Tralasciando altre coincidenze come l’invasione di Hitler della Polonia mentre l’opera era in cartellone a Varsavia e quella del terremoto in Giappone mentre l’Orchestra del Maggio Fiorentino, nel marzo del 2011, la eseguiva a Tokyo, le circostanze della sua nomea di opera portatrice di jella sono già sufficienti. Basterebbe la prima che abbiamo citato per tutte.

Passiamo ora alla trama, che copre un arco narrativo di circa dieci anni, in Spagna e Italia nella metà del XVIII secolo. E’ l’adattamento di un’opera teatrale spagnola, “Don Alvaro o la fuerza del sino”, scritta nel 1835 da Ángel de Saavedra y Ramírez de Baquedano, noto come Duca di Rivas.

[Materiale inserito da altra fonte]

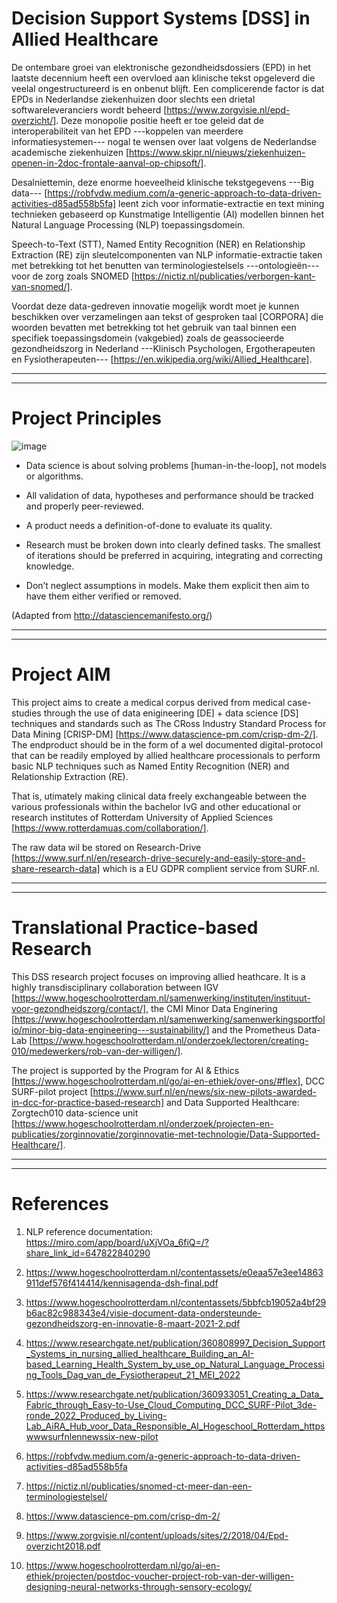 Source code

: # Decision Support Systems [DSS] in Allied Healthcare
De ontembare groei van elektronische gezondheidsdossiers (EPD) in het laatste decennium heeft een overvloed aan klinische tekst opgeleverd die veelal ongestructureerd is en onbenut blijft.  Een complicerende factor is dat EPDs in Nederlandse ziekenhuizen door slechts een drietal softwareleveranciers wordt beheerd
[https://www.zorgvisie.nl/epd-overzicht/]. Deze monopolie positie heeft er toe geleid dat de interoperabiliteit van het EPD ---koppelen van  meerdere informatiesystemen--- nogal te wensen over laat volgens de Nederlandse academische ziekenhuizen [https://www.skipr.nl/nieuws/ziekenhuizen-openen-in-2doc-frontale-aanval-op-chipsoft/].

Desalniettemin, deze enorme hoeveelheid klinische tekstgegevens ---Big data---  [https://robfvdw.medium.com/a-generic-approach-to-data-driven-activities-d85ad558b5fa] leent zich voor informatie-extractie en text mining technieken gebaseerd op Kunstmatige Intelligentie (AI) modellen binnen het Natural Language Processing (NLP) toepassingsdomein. 

Speech-to-Text (STT), Named Entity Recognition (NER) en Relationship Extraction (RE) zijn sleutelcomponenten van NLP informatie-extractie taken met betrekking tot het benutten van terminologiestelsels ---ontologieën--- voor de zorg zoals SNOMED [https://nictiz.nl/publicaties/verborgen-kant-van-snomed/].

Voordat deze data-gedreven innovatie mogelijk wordt moet je kunnen beschikken over verzamelingen aan tekst of gesproken taal [CORPORA] die woorden bevatten met betrekking tot het gebruik van taal binnen een specifiek toepassingsdomein (vakgebied) zoals de geassocieerde gezondheidszorg in Nederland ---Klinisch Psychologen, Ergotherapeuten en Fysiotherapeuten--- [https://en.wikipedia.org/wiki/Allied_Healthcare].

***********
***********

# Project Principles 

![image](https://user-images.githubusercontent.com/684692/190854318-53c7040b-9d54-4cc7-a19a-a281349d6145.png)

- Data science is about solving problems [human-in-the-loop], not models or algorithms.

- All validation of data, hypotheses and performance should be tracked and properly peer-reviewed.

- A product needs a definition-of-done to evaluate its quality.

- Research must be broken down into clearly defined tasks. The smallest of iterations should be preferred in acquiring, integrating and correcting knowledge.

- Don’t neglect assumptions in models. Make them explicit then aim to have them either verified or removed.

(Adapted from http://datasciencemanifesto.org/)

***********
***********

# Project AIM

This project aims to create a medical corpus derived from medical case-studies through the use of data enigineering [DE] + data science [DS] techniques and standards such as The CRoss Industry Standard Process for Data Mining [CRISP-DM] [https://www.datascience-pm.com/crisp-dm-2/]. The endproduct should be in the form of a wel documented digital-protocol that can be readily employed by allied healthcare processionals to perform basic NLP techniques such as Named Entity Recognition (NER) and Relationship Extraction (RE).

That is, utimately making clinical data freely exchangeable between the various professionals within the bachelor IvG and other educational or research institutes of Rotterdam University of Applied Sciences [https://www.rotterdamuas.com/collaboration/].

The raw data wil be stored on Research-Drive [https://www.surf.nl/en/research-drive-securely-and-easily-store-and-share-research-data] which is a EU GDPR complient service from SURF.nl. 

***********
***********

# Translational Practice-based Research
This DSS research project focuses on improving allied heathcare. It is a highly transdisciplinary collaboration between 
IGV [https://www.hogeschoolrotterdam.nl/samenwerking/instituten/instituut-voor-gezondheidszorg/contact/], the CMI Minor Data Enginering [https://www.hogeschoolrotterdam.nl/samenwerking/samenwerkingsportfolio/minor-big-data-engineering---sustainability/] and the Prometheus Data-Lab [https://www.hogeschoolrotterdam.nl/onderzoek/lectoren/creating-010/medewerkers/rob-van-der-willigen/].

The project is supported by the Program for AI & Ethics [https://www.hogeschoolrotterdam.nl/go/ai-en-ethiek/over-ons/#flex], DCC SURF-pilot project [https://www.surf.nl/en/news/six-new-pilots-awarded-in-dcc-for-practice-based-research] and Data Supported Healthcare: Zorgtech010 data-science unit
[https://www.hogeschoolrotterdam.nl/onderzoek/projecten-en-publicaties/zorginnovatie/zorginnovatie-met-technologie/Data-Supported-Healthcare/].

***********
***********

# References

1. NLP reference documentation: https://miro.com/app/board/uXjVOa_6fiQ=/?share_link_id=647822840290

2. https://www.hogeschoolrotterdam.nl/contentassets/e0eaa57e3ee14863911def576f414414/kennisagenda-dsh-final.pdf

3. https://www.hogeschoolrotterdam.nl/contentassets/5bbfcb19052a4bf29b6ac82c988343e4/visie-document-data-ondersteunde-gezondheidszorg-en-innovatie-8-maart-2021-2.pdf

4. https://www.researchgate.net/publication/360808997_Decision_Support_Systems_in_nursing_allied_healthcare_Building_an_AI-based_Learning_Health_System_by_use_op_Natural_Language_Processing_Tools_Dag_van_de_Fysiotherapeut_21_MEI_2022

5. https://www.researchgate.net/publication/360933051_Creating_a_Data_Fabric_through_Easy-to-Use_Cloud_Computing_DCC_SURF-Pilot_3de-ronde_2022_Produced_by_Living-Lab_AiRA_Hub_voor_Data_Responsible_AI_Hogeschool_Rotterdam_httpswwwsurfnlennewssix-new-pilot

6. https://robfvdw.medium.com/a-generic-approach-to-data-driven-activities-d85ad558b5fa

7. https://nictiz.nl/publicaties/snomed-ct-meer-dan-een-terminologiestelsel/

8. https://www.datascience-pm.com/crisp-dm-2/

9. https://www.zorgvisie.nl/content/uploads/sites/2/2018/04/Epd-overzicht2018.pdf

10. https://www.hogeschoolrotterdam.nl/go/ai-en-ethiek/projecten/postdoc-voucher-project-rob-van-der-willigen-designing-neural-networks-through-sensory-ecology/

Ecco cosa succede sulla scena, nella finzione teatrale che si svolge proprio in Spagna. Nel primo atto i protagonisti sono due innamorati, Donna Leonora di Vargas (soprano), figlia del marchese di Calatrava, e Don Alvaro (tenore), che preparano la fuga per coronare il loro sogno di sposarsi. Ma arriva il marchese di Calatrava (basso) e sventa i loro piani. Tuttavia il giovane, dichiarandosi colpevole, butta a terra la pistola e incidentalmente uccide l’uomo. Non resta che fuggire nella notte.

Il secondo atto vede, tempo dopo, Don Carlo (baritono), fratello di Leonora, alla ricerca dei due amanti animato dalla vendetta. Giunge in una taverna affollata, fra i cui personaggi compaiono la zingara Preziosilla (mezzosoprano) e la stessa Leonora travestita da uomo. Dai suoi discorsi la ragazza scopre che il padre è ancora vivo. Allora va al Monastero della Vergine degli Angeli, svela la propria identità e invoca perdono decidendo di vivere in solitudine.

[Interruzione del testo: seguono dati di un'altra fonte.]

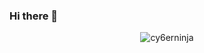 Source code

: ### Hi there 👋

<p align="center"> <img src="https://github-readme-stats.vercel.app/api?username=cy6erninja&show_icons=true&theme=gotham" alt="cy6erninja" />

<!--
**cy6erninja/cy6erninja** is a ✨ _special_ ✨ repository because its `README.md` (this file) appears on your GitHub profile.

Here are some ideas to get you started:

- 🔭 I’m currently working on ...
- 🌱 I’m currently learning ...
- 👯 I’m looking to collaborate on ...
- 🤔 I’m looking for help with ...
- 💬 Ask me about ...
- 📫 How to reach me: ...
- 😄 Pronouns: ...
- ⚡ Fun fact: ...
-->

Nel terzo atto l’ambientazione si svolge in Italia, mentre infuria la guerra. Don Alvaro canta le sue disgrazie e spera di morire sul campo di battaglia. Si affida alla misericordia di Leonora che crede morta. Poi assiste un soldato ferito, ma senza sapere che si tratta di Don Carlo in persona, e gli affida una busta sigillata. Don Carlo però la apre e scopre che contiene il ritratto della sorella. Allora lo sfida a duello ma Don Alvaro si rifugia in monastero.

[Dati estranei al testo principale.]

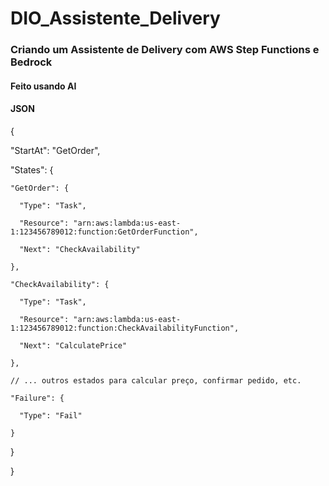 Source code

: # DIO_Assistente_Delivery
### Criando um Assistente de Delivery com AWS Step Functions e Bedrock
#### Feito usando AI
#### JSON

{
  
  "StartAt": "GetOrder",
  
  "States": {
    
	"GetOrder": {
      
	  "Type": "Task",
      
	  "Resource": "arn:aws:lambda:us-east-1:123456789012:function:GetOrderFunction",
      
	  "Next": "CheckAvailability"
    
	},
    
	"CheckAvailability": {
      
	  "Type": "Task",
      
	  "Resource": "arn:aws:lambda:us-east-1:123456789012:function:CheckAvailabilityFunction",
      
	  "Next": "CalculatePrice"
    
	},
    
	// ... outros estados para calcular preço, confirmar pedido, etc.
    
	"Failure": {
      
	  "Type": "Fail"
    
	}
  
  }

}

Cinque anni dopo, nel quarto atto, al Monastero degli Angeli avviene la fine inesorabile. Don Carlo sfida nuovamente a duello Don Alvaro, che inizialmente rifiuta ma alla fine è pronto ad affrontare il suo destino. Leonora, ancora innamorata di Don Alvaro, vede il suo amato che cerca un confessore dopo aver ferito a morte Don Carlo, ma viene pugnalata dal fratello ancora vivo per poco. Anche lei muore, ma tra le braccia di Don Alvaro, augurandosi di ritrovarlo in cielo. Ora l’unico rimasto è Alvaro, solo sulla Terra a maledire nuovamente il suo destino.

Il gioco di destini della narrazione, drammatici e sorprendenti come lo è la vita stessa, in quest’opera hanno avuto un corrispettivo in alcuni accadimenti reali legati alla storia delle sue rappresentazioni. Ecco perché si è creata una sorta di superstizione. La motivazione, almeno, è razionale.